The Land Registry's API gives access to digitized "Schedule of notices of leases" documents.
The text in the original document is formatted in a tabular structure, but the texts have been parsed line by line, with some loss of spaces. As a result, the entry data comes in out of order.
The table should have the following columns:
- Registration date and Plan ref
- Property description
- Date of lease and term
- Lessee's title
And some entries have one extra row at the bottom of the table, spanning all 4 columns.
Take the output of the API and cleanse the data such that it is structured in a format where column data and optional notes can be independently referenced.
This solution supports the JSON response from the Land Registry's API.
After a bit of playing around with some of the data, I figured out a way to get most of the data out.
I took advantage of pytest's parameterization for the tests, as it's easy to the human eye to identify which fields each part tof the schedule entry it should end up in, so a few tables of expected output can be manually created.
To speed up the feedback loop of development, I wrapped pytest in an inotifywait function, to re-run on update:
function ptw() { python -m pytest; while find -name "*.py" | inotifywait --fromfile - ; do python -m pytest -vv; done; }
Using pytest for tests, and flake8 for quality.
Python 3.7 was chosen simply because that's what was installed on my home machine at the time.
Other than this, the exercise doesn't need much in the way of dependencies, so the directory structure is fairly simple.
The output of the cleansed table should contain the following fields
registration_date
plan_ref
property_description
date_of_lease
start_of_term
length_of_term
lessees_title
notes
I chose to use a list of dicts as the structure, as I don't know how the output is intended to be used. For example, I don't know whether the Lessee's title is known elsewhere, and would therefore be appropriate as a key. Assuming this is not the case, list of dicts makes it easy parseable.
I could have indexed the data structure in the form
{entry_number: {k:v for k,v in entry_data.items()}}
but entry number is not unique. Besides this, I felt like "list of dicts" was more easily parsable en-masse.
For parsing the entryText data. What is definitely known:
- The column lengths are right padded with spaces. It looks like there's more than one space of delimiter.
- Date of lease and term is always at last 3 rows
- Lessees title is always the last "word" of the first row
- Registration date is always the first word of the first row
- notes are prepended with the word NOTE
- notes come at the end
- other than the first row, the final "field" in each row (excluding date) is the Date of lease and term column
Edge cases:
- the third row can cause problems. If it is only one field, it's a date (from the date of lease and term)
- if it is not the only field, it can either be part of description, or plan ref, and there's no real way to tell
- If there are 1 or 2 "words" left within the last few rows , it can be unclear which column the data comes from.
- The lease date/term information usually follows a consistent structure, but just occasionally it contains extra information on its start and end dates
- Do we want dates in datetime object format?
- Should the "NOTE {X}: " part be removed for cleanliness?

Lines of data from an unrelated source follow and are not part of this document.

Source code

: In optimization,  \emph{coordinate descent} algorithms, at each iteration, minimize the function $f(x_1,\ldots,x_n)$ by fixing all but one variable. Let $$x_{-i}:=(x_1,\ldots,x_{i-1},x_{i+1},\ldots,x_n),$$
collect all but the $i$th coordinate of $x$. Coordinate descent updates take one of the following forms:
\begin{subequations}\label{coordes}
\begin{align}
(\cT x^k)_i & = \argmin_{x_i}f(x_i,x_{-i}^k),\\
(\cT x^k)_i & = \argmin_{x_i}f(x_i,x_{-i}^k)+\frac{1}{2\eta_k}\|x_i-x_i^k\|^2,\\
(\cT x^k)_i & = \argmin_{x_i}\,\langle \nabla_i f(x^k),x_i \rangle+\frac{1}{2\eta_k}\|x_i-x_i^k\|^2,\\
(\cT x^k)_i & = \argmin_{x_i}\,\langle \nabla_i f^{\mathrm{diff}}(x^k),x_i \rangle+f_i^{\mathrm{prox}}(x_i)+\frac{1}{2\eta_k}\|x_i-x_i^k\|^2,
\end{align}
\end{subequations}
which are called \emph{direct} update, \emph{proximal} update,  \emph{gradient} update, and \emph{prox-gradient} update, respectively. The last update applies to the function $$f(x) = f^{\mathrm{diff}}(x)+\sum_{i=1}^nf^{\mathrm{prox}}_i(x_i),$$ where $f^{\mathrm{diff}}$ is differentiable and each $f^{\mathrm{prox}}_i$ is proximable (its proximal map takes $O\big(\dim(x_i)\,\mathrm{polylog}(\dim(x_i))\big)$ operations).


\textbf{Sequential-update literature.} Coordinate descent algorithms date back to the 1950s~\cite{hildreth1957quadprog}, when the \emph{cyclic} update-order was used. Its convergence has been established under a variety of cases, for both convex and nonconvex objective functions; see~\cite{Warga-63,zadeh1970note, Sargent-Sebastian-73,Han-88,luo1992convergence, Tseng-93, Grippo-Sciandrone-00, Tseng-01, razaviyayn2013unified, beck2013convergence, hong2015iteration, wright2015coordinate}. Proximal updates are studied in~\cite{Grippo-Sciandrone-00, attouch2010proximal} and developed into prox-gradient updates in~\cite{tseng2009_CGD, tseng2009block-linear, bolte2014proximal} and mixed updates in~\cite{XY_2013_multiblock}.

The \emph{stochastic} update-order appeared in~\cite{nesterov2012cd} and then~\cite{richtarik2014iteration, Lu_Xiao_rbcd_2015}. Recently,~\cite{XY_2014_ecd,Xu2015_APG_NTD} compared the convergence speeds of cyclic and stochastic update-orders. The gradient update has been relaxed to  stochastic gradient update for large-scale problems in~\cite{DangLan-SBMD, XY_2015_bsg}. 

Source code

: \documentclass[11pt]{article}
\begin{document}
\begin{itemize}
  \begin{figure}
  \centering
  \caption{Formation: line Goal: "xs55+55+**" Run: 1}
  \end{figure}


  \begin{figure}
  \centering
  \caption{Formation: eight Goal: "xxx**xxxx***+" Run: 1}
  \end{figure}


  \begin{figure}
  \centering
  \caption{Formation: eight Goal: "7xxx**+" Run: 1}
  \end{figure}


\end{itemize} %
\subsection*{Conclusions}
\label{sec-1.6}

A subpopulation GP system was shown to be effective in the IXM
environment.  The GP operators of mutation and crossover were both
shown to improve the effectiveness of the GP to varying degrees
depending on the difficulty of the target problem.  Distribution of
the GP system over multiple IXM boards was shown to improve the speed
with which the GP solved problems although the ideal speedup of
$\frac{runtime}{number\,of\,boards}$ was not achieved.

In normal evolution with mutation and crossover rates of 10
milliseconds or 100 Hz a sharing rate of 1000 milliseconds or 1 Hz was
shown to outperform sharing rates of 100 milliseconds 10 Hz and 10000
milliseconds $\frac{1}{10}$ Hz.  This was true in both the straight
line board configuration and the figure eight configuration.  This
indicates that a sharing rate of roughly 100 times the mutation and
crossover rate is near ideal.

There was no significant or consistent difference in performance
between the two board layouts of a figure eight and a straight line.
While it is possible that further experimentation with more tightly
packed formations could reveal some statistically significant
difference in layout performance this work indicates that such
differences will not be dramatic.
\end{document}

- Is there a way to use the length of the spaces to work out which column the data belongs to if it's on its own -> yes
I have spent a bit more than the recommended 3 hours on the task, simply because it was quite a lot of fun.
In the end though, given that I wanted the README to be accurate on the running instructions, I have committed the sin of
wrapping the parse_entry
function in a try/except clause.
If run as a script, it will output any parsing errors to stdout, and a wordcount on this shows that less than 30 entries are left unparsed.
$ python cleanse_lease_data.py ./tests/schedule_of_notices_of_lease_examples.json | wc -l
29
python3.7 -m venv .venv
source .venv/bin/activate
pip install -r requirements.txt
To run:
python cleanse_lease_data.py /path/to/response_json.json
The results will be generated into a file called cleansed_data.json
- For python tests, run
pytest
from the main directory.